The MACD Indicator review

When Gerald Appel made this indicator in the 70s, no one expected it to become one of the most popular technical analysis tools with so many applications and modifications. This merit comes from its simple presentation that beginner traders spot immediately – two lines converging and crossing and picking great entries. MACD is also a zero line cross indicator, an oscillator, and a moving average cross indicator. However, this swiss-army-like indicator creates skepticism among certain contrarian traders who advocate the use of other, specialized indicators.

MACD – a ready-made trading system on default settings?

On the other hand, MACD can be considered a complete trading system, and here is why. A simple trading system that combines 200-period EMA and this MACD is a ready-to-go, proven profitable system that works in any market.
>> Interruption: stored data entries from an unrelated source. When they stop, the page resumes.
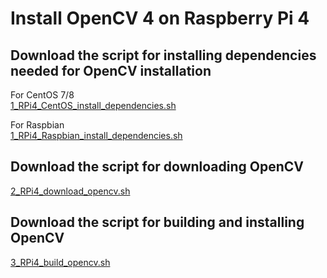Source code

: 
# Install OpenCV 4 on Raspberry Pi 4
## Download the script for installing dependencies needed for OpenCV installation
For CentOS 7/8  
[1_RPi4_CentOS_install_dependencies.sh](face_recognition_linux/script/1_RPi4_CentOS_install_dependencies.sh)  

For Raspbian  
[1_RPi4_Raspbian_install_dependencies.sh](face_recognition_linux/script/1_RPi4_Raspbian_install_dependencies.sh)

## Download the script for downloading OpenCV
[2_RPi4_download_opencv.sh](face_recognition_linux/script/2_RPi4_download_opencv.sh)

## Download the script for building and installing OpenCV
[3_RPi4_build_opencv.sh](face_recognition_linux/script/3_RPi4_build_opencv.sh)

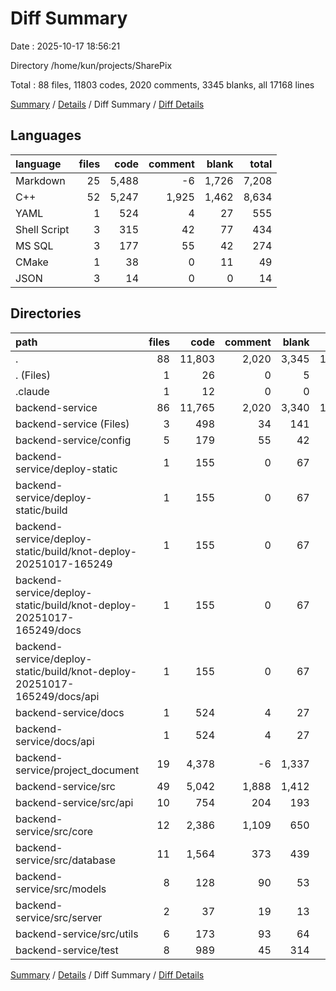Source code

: # Diff Summary

Date : 2025-10-17 18:56:21

Directory /home/kun/projects/SharePix

Total : 88 files,  11803 codes, 2020 comments, 3345 blanks, all 17168 lines

[Summary](results.md) / [Details](details.md) / Diff Summary / [Diff Details](diff-details.md)

## Languages
| language | files | code | comment | blank | total |
| :--- | ---: | ---: | ---: | ---: | ---: |
| Markdown | 25 | 5,488 | -6 | 1,726 | 7,208 |
| C++ | 52 | 5,247 | 1,925 | 1,462 | 8,634 |
| YAML | 1 | 524 | 4 | 27 | 555 |
| Shell Script | 3 | 315 | 42 | 77 | 434 |
| MS SQL | 3 | 177 | 55 | 42 | 274 |
| CMake | 1 | 38 | 0 | 11 | 49 |
| JSON | 3 | 14 | 0 | 0 | 14 |

## Directories
| path | files | code | comment | blank | total |
| :--- | ---: | ---: | ---: | ---: | ---: |
| . | 88 | 11,803 | 2,020 | 3,345 | 17,168 |
| . (Files) | 1 | 26 | 0 | 5 | 31 |
| .claude | 1 | 12 | 0 | 0 | 12 |
| backend-service | 86 | 11,765 | 2,020 | 3,340 | 17,125 |
| backend-service (Files) | 3 | 498 | 34 | 141 | 673 |
| backend-service/config | 5 | 179 | 55 | 42 | 276 |
| backend-service/deploy-static | 1 | 155 | 0 | 67 | 222 |
| backend-service/deploy-static/build | 1 | 155 | 0 | 67 | 222 |
| backend-service/deploy-static/build/knot-deploy-20251017-165249 | 1 | 155 | 0 | 67 | 222 |
| backend-service/deploy-static/build/knot-deploy-20251017-165249/docs | 1 | 155 | 0 | 67 | 222 |
| backend-service/deploy-static/build/knot-deploy-20251017-165249/docs/api | 1 | 155 | 0 | 67 | 222 |
| backend-service/docs | 1 | 524 | 4 | 27 | 555 |
| backend-service/docs/api | 1 | 524 | 4 | 27 | 555 |
| backend-service/project_document | 19 | 4,378 | -6 | 1,337 | 5,709 |
| backend-service/src | 49 | 5,042 | 1,888 | 1,412 | 8,342 |
| backend-service/src/api | 10 | 754 | 204 | 193 | 1,151 |
| backend-service/src/core | 12 | 2,386 | 1,109 | 650 | 4,145 |
| backend-service/src/database | 11 | 1,564 | 373 | 439 | 2,376 |
| backend-service/src/models | 8 | 128 | 90 | 53 | 271 |
| backend-service/src/server | 2 | 37 | 19 | 13 | 69 |
| backend-service/src/utils | 6 | 173 | 93 | 64 | 330 |
| backend-service/test | 8 | 989 | 45 | 314 | 1,348 |

[Summary](results.md) / [Details](details.md) / Diff Summary / [Diff Details](diff-details.md)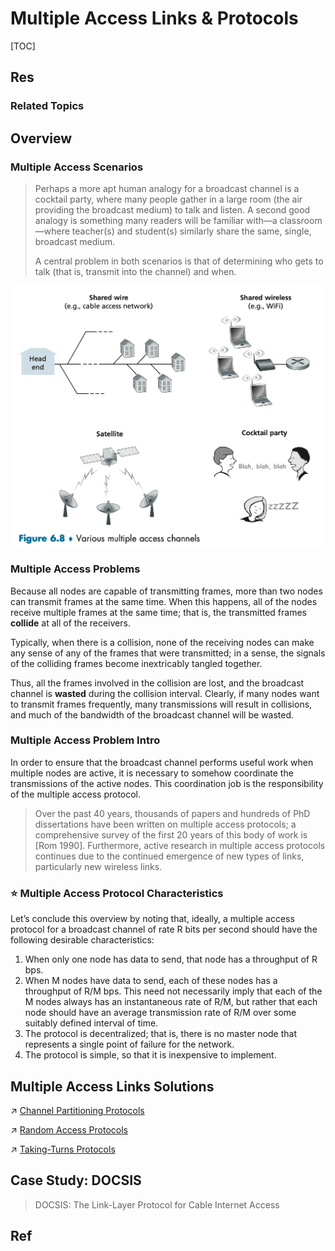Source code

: # Multiple Access Links & Protocols

[TOC]



## Res
### Related Topics



## Overview
### Multiple Access Scenarios
> Perhaps a more apt human analogy for a broadcast channel is a cocktail party, where many people gather in a large room (the air providing the broadcast medium) to talk and listen. A second good analogy is something many readers will be familiar with—a classroom—where teacher(s) and student(s) similarly share the same, single, broadcast medium.
> 
> A central problem in both scenarios is that of determining who gets to talk (that is, transmit into the channel) and when.

![](../../../../../../../../Assets/Pics/Screenshot%202023-05-31%20at%209.16.09%20AM.png)


### Multiple Access Problems
Because all nodes are capable of transmitting frames, more than two nodes can transmit frames at the same time. When this happens, all of the nodes receive multiple frames at the same time; that is, the transmitted frames **collide** at all of the receivers. 

Typically, when there is a collision, none of the receiving nodes can make any sense of any of the frames that were transmitted; in a sense, the signals of the colliding  frames become inextricably tangled together. 

Thus, all the frames involved in the collision are lost, and the broadcast channel is **wasted** during the collision interval. Clearly, if many nodes want to transmit frames frequently, many transmissions will result in collisions, and much of the bandwidth of the broadcast channel will be wasted.


### Multiple Access Problem Intro
In order to ensure that the broadcast channel performs useful work when multiple nodes are active, it is necessary to somehow coordinate the transmissions of the active nodes. This coordination job is the responsibility of the multiple access protocol. 

> Over the past 40 years, thousands of papers and hundreds of PhD dissertations have been written on multiple access protocols; a comprehensive survey of the first 20 years of this body of work is [Rom 1990]. Furthermore, active research in multiple access protocols continues due to the continued emergence of new types of links, particularly new wireless links.


### ⭐️ Multiple Access Protocol Characteristics
Let’s conclude this overview by noting that, ideally, a multiple access protocol for a broadcast channel of rate R bits per second should have the following desirable characteristics:
1. When only one node has data to send, that node has a throughput of R bps.
2. When M nodes have data to send, each of these nodes has a throughput of R/M bps. This need not necessarily imply that each of the M nodes always has an instantaneous rate of R/M, but rather that each node should have an average transmission rate of R/M over some suitably defined interval of time.
3. The protocol is decentralized; that is, there is no master node that represents a single point of failure for the network.
4. The protocol is simple, so that it is inexpensive to implement.



## Multiple Access Links Solutions
↗ [Channel Partitioning Protocols](Channel%20Partitioning%20Protocols/Channel%20Partitioning%20Protocols.md)

↗ [Random Access Protocols](Random%20Access%20Protocols/Random%20Access%20Protocols.md)

↗ [Taking-Turns Protocols](Taking-Turns%20Protocols/Taking-Turns%20Protocols.md)



## Case Study: DOCSIS 
> DOCSIS: The Link-Layer Protocol for Cable Internet Access



## Ref
[Multiple Access Protocols in Computer Network | GeeksforGeeks]: https://www.geeksforgeeks.org/multiple-access-protocols-in-computer-network/

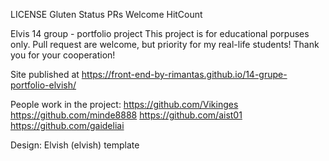 LICENSE Gluten Status PRs Welcome HitCount

Elvis
14 group - portfolio project
This project is for educational porpuses only. Pull request are welcome, but priority for my real-life students! Thank you for your cooperation!

Site published at https://front-end-by-rimantas.github.io/14-grupe-portfolio-elvish/

People work in the project:
https://github.com/Vikinges
https://github.com/minde8888
https://github.com/aist01
https://github.com/gaideliai


Design: Elvish (elvish) template

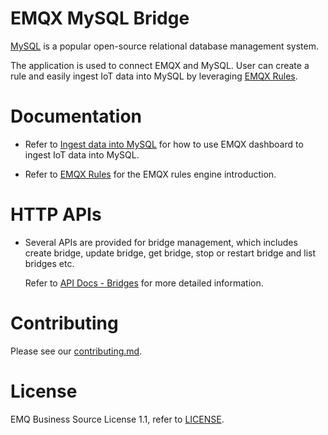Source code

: # EMQX MySQL Bridge

[MySQL](https://github.com/MySQL/MySQL) is a popular open-source relational database
management system.

The application is used to connect EMQX and MySQL.
User can create a rule and easily ingest IoT data into MySQL by leveraging
[EMQX Rules](https://docs.emqx.com/en/enterprise/v5.0/data-integration/rules.html).


# Documentation

- Refer to [Ingest data into MySQL](https://docs.emqx.com/en/enterprise/v5.0/data-integration/data-bridge-mysql.html)
  for how to use EMQX dashboard to ingest IoT data into MySQL.

- Refer to [EMQX Rules](https://docs.emqx.com/en/enterprise/v5.0/data-integration/rules.html)
  for the EMQX rules engine introduction.


# HTTP APIs

- Several APIs are provided for bridge management, which includes create bridge,
  update bridge, get bridge, stop or restart bridge and list bridges etc.

  Refer to [API Docs - Bridges](https://docs.emqx.com/en/enterprise/v5.0/admin/api-docs.html#tag/Bridges)
  for more detailed information.


# Contributing

Please see our [contributing.md](../../CONTRIBUTING.md).


# License

EMQ Business Source License 1.1, refer to [LICENSE](BSL.txt).
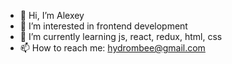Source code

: - 👋 Hi, I’m Alexey 
- 👀 I’m interested in frontend development
- 🌱 I’m currently learning js, react, redux, html, css
- 📫 How to reach me: hydrombee@gmail.com

<!---
Hydrobee3000/Hydrobee3000 is a ✨ special ✨ repository because its `README.md` (this file) appears on your GitHub profile.
You can click the Preview link to take a look at your changes.
--->
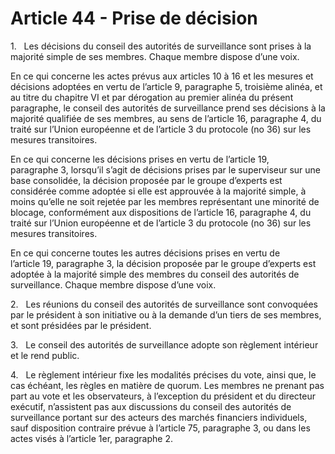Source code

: # Article 44 - Prise de décision


1.   Les décisions du conseil des autorités de surveillance sont prises à la majorité simple de ses membres. Chaque membre dispose d’une voix.

En ce qui concerne les actes prévus aux articles 10 à 16 et les mesures et décisions adoptées en vertu de l’article 9, paragraphe 5, troisième alinéa, et au titre du chapitre VI et par dérogation au premier alinéa du présent paragraphe, le conseil des autorités de surveillance prend ses décisions à la majorité qualifiée de ses membres, au sens de l’article 16, paragraphe 4, du traité sur l’Union européenne et de l’article 3 du protocole (no 36) sur les mesures transitoires.

En ce qui concerne les décisions prises en vertu de l’article 19, paragraphe 3, lorsqu’il s’agit de décisions prises par le superviseur sur une base consolidée, la décision proposée par le groupe d’experts est considérée comme adoptée si elle est approuvée à la majorité simple, à moins qu’elle ne soit rejetée par les membres représentant une minorité de blocage, conformément aux dispositions de l’article 16, paragraphe 4, du traité sur l’Union européenne et de l’article 3 du protocole (no 36) sur les mesures transitoires.

En ce qui concerne toutes les autres décisions prises en vertu de l’article 19, paragraphe 3, la décision proposée par le groupe d’experts est adoptée à la majorité simple des membres du conseil des autorités de surveillance. Chaque membre dispose d’une voix.

2.   Les réunions du conseil des autorités de surveillance sont convoquées par le président à son initiative ou à la demande d’un tiers de ses membres, et sont présidées par le président.

3.   Le conseil des autorités de surveillance adopte son règlement intérieur et le rend public.

4.   Le règlement intérieur fixe les modalités précises du vote, ainsi que, le cas échéant, les règles en matière de quorum. Les membres ne prenant pas part au vote et les observateurs, à l’exception du président et du directeur exécutif, n’assistent pas aux discussions du conseil des autorités de surveillance portant sur des acteurs des marchés financiers individuels, sauf disposition contraire prévue à l’article 75, paragraphe 3, ou dans les actes visés à l’article 1er, paragraphe 2.

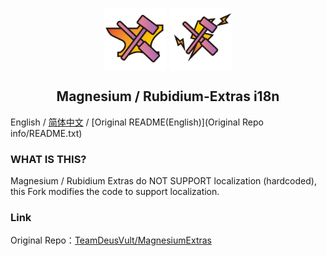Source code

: <p align="center">
 <img width="100px" src="ModIcon/Mg-Extra.png" align="center" alt="Magnesium-Extras Logo" />
 <img width="100px" src="ModIcon/Rb-Extra.png" align="center" alt="Rubidium-Extras Logo" />
 <h2 align="center">Magnesium / Rubidium-Extras i18n</h2>
 <p align="center"></p>

English / [简体中文](README.md) / [Original README(English)](Original Repo info/README.txt)

### WHAT IS THIS?
Magnesium / Rubidium Extras do NOT SUPPORT localization (hardcoded), this Fork modifies the code to support localization.

### Link
Original Repo：[TeamDeusVult/MagnesiumExtras](https://github.com/TeamDeusVult/MagnesiumExtras)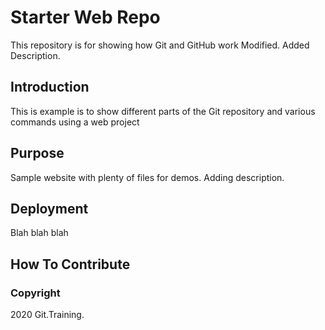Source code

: # Starter Web Repo

This repository is for showing how Git and GitHub work
Modified. Added Description.

## Introduction

This is example is to show different parts of the Git repository and various commands using a web project 

## Purpose

Sample website with plenty of files for demos. Adding description.

## Deployment

Blah blah blah

## How To Contribute

### Copyright

2020 Git.Training.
It is tested by many traders and the rules are simple:

  1. When the price is above 200 EMA, enter long entries only, and the opposite for shorts.
  2. When MACD lines cross happens below the zero line on the MACD this is your buy signal, and the opposite for shorts.

What you will see is that this system picks great pullback entries in an already established trend.

1 Sell signals (red vertical lines) on recent EURUSD Daily timeframe trend. Source: TradingView

2 Buy signals (green vertical lines) on GBPJPY Daily trend. Source: TradingView

When MACD does not work?

Using an adequate Stop Loss and Take Profit ratio the system above generates proven, consistently positive gains. However, MACD fails in ranging markets and trends with shallow pullbacks:


3 Sometimes late sell signals (red vertical lines) appear. EURGBP daily timeframe. Source: TradingView

In such conditions an easy solution could be to go to a lower timeframe, MACD just works on any.